Despite eschewing a time limit, the Canadian guidelines do offer some concrete advice for parents, including: Make a family media plan and stick to it; discourage media multitasking, especially during homework time; obtain your children and teenagers’ passwords to ensure they’re using digital media safely; and, whenever possible, watch digital media with your children.

Anna Foat, 43, has already found a way to follow the CPS’s advice on co-viewing digital online content with her sons Jack, 7, and Dylan, 5.

After the boys kept stumbling on tasteless YouTube videos, she began hooking a digital device up to the big-screen TV in her family’s living room in London so she could keep an eye on what they were watching.

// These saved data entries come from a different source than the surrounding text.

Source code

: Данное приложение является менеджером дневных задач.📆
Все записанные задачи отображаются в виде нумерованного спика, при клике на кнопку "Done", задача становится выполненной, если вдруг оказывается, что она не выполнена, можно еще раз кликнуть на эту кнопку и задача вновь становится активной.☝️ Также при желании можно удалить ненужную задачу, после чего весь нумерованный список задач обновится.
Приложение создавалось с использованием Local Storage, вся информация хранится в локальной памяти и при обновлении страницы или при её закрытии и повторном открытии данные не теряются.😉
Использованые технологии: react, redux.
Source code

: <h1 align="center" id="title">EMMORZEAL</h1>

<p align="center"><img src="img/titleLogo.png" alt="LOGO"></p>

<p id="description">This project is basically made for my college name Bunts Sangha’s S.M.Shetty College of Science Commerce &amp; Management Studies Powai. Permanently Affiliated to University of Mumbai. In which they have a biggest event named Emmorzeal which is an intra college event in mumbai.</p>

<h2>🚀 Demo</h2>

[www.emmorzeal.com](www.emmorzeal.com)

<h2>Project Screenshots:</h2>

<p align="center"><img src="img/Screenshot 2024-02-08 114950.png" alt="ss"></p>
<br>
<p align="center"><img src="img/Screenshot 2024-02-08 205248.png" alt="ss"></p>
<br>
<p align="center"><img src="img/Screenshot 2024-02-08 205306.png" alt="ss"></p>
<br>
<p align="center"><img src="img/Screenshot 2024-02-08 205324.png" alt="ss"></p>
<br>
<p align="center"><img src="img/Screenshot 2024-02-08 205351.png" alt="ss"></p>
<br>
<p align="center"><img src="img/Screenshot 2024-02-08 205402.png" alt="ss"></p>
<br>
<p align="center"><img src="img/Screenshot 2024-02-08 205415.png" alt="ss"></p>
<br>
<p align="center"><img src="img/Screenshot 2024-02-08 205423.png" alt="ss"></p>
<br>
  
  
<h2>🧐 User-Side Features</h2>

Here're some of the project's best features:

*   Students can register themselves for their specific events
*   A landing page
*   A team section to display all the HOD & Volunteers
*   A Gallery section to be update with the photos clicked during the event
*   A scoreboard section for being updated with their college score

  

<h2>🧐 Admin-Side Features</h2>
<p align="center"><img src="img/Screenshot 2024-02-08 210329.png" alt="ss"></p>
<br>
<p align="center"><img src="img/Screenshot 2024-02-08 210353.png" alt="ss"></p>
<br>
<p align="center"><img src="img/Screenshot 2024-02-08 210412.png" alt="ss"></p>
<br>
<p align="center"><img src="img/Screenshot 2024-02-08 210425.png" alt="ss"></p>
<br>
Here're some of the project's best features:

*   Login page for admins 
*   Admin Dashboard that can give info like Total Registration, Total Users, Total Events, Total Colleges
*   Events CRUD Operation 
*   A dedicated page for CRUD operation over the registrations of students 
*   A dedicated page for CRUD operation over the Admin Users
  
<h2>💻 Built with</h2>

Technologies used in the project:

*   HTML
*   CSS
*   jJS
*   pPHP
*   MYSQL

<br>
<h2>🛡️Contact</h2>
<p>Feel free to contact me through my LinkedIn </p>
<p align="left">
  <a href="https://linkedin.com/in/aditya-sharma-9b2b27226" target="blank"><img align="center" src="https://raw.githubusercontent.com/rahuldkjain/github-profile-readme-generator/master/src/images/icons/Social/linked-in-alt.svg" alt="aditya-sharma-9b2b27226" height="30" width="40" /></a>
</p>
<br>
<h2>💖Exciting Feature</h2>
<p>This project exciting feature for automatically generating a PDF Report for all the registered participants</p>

“I’ve tried 18 ways from Sunday to try to allow them a little bit of freedom without having them go in to the cesspool that can be YouTube, but I haven’t found another way to do anything around content,” Ms. Foat said. “Yes, time is important – I don’t want them burning their eyeballs out all day – but I’m more worried that they’re going to watch something that’s really inappropriate.”

Controlling the quality and quantity of screen time in her home has been a challenge, Ms. Foat admitted. Sometimes, there are tears and tantrums when she takes away the boys’ tablets or shuts off Fortnite, an online video game that is popular with her eldest son and his friends.

Another of Ms. Foat’s tactics is filling the boys’ time with activities. It’s part of the reason the family joined the local YMCA.

The CPS guideline encourages that approach. It says parents should prioritize their kids’ sleep (nine to 12 hours a night, depending on age), physical activity (at least an hour of the vigorous kind daily) and time with friends and family, including screen-free meals.

If parents manage to achieve those goals, their children won’t have much time left over for screens, Dr. Ponti said.

“Screens aren’t going anywhere,” she said. “So the number one thing that parents can do is prioritize – prioritize all the things in our lives that we know lead to good health.”